Snow is an important component of the Arctic climate system. Due to its high albedo and its low thermal conductivity, snow on sea ice largely determines the surface energy balance in polar regions. Snow also modifies the signal observed from satellites, and information on the snow cover is required for the estimation of ice thickness from altimetry measurements (i.e. measurements of the satellite's height over the Earth's surface), for example. Until now, the only continuous large-scale measurements of snow thickness have been provided by passive microwave satellites operating at 19 and 37 GHz frequencies. However, these satellite measurements are not suitable for the retrieval of snow thickness on multi-year ice in the Arctic because at these frequencies the measured signals from multi-year ice and from water are not distinguishable. Multi-year ice is ice that has survived at least one summer melt season in the Arctic. It is usually less saline and more permeable than first-year ice, i.e. sea ice newly formed during the current ice growth season.
Measurements from the European Space Agency's (ESA) Soil Moisture and Ocean Salinity (SMOS) satellite mission have been used to infer ice thickness up to about 50 cm to 1 m. Compared to previously operated microwave satellites, SMOS measures at a very low frequency of 1.4 GHz. We found that over thick sea ice (where we cannot infer the ice thickness with SMOS) there is a relationship between the measured 1.4 GHz radiation and the thickness of the snow layer on top of the ice. A first comparison of SMOS-derived snow thicknesses and snow thicknesses measured during a flight campaign in the Arctic in spring 2012 shows a reasonable agreement (see Figure below).

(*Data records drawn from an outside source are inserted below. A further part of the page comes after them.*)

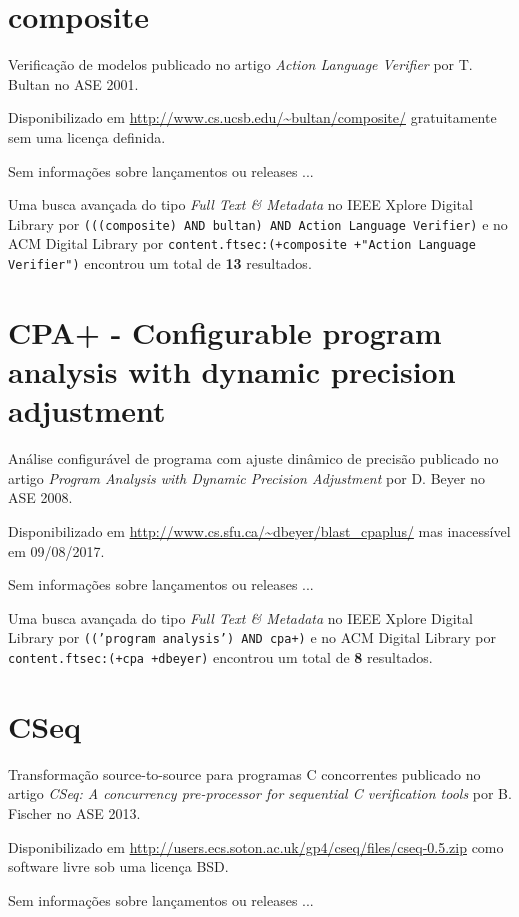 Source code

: \section{composite}

Verificação de modelos
publicado no artigo {\it Action Language Verifier}
por T. Bultan
no ASE 2001.

Disponibilizado em \url{http://www.cs.ucsb.edu/~bultan/composite/}
gratuitamente
sem uma licença definida.

Sem informações sobre lançamentos ou releases ...


Uma busca avançada do tipo {\it Full Text \& Metadata} no IEEE Xplore Digital Library por
\texttt{(((composite) AND bultan) AND Action Language Verifier)}
e no ACM Digital Library por
\texttt{content.ftsec:(+composite +"Action Language Verifier")}
encontrou um total de
{\bf 13}
resultados.

\section{CPA+ - Configurable program analysis with dynamic precision adjustment}

Análise configurável de programa com ajuste dinâmico de precisão
publicado no artigo {\it Program Analysis with Dynamic Precision Adjustment}
por D. Beyer
no ASE 2008.

Disponibilizado em \url{http://www.cs.sfu.ca/~dbeyer/blast_cpaplus/}
mas inacessível em 09/08/2017.

Sem informações sobre lançamentos ou releases ...


Uma busca avançada do tipo {\it Full Text \& Metadata} no IEEE Xplore Digital Library por
\texttt{(('program analysis') AND cpa+)}
e no ACM Digital Library por
\texttt{content.ftsec:(+cpa +dbeyer)}
encontrou um total de
{\bf 8}
resultados.

\section{CSeq}

Transformação source-to-source para programas C concorrentes
publicado no artigo {\it CSeq: A concurrency pre-processor for sequential C verification tools}
por B. Fischer
no ASE 2013.

Disponibilizado em \url{http://users.ecs.soton.ac.uk/gp4/cseq/files/cseq-0.5.zip}
como software livre
sob uma licença BSD.

Sem informações sobre lançamentos ou releases ...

Our aims are to further validate the new SMOS-based approach for an Arctic-wide retrieval of snow thickness, to investigate the retrieval's uncertainties regarding the ice conditions, and to possibly improve the retrieval model. Finally, we plan to provide Arctic-wide snow thickness maps (including uncertainties) for a longer time sequence, which can be used as input to sea ice models, e.g. for short- and medium term forecasting.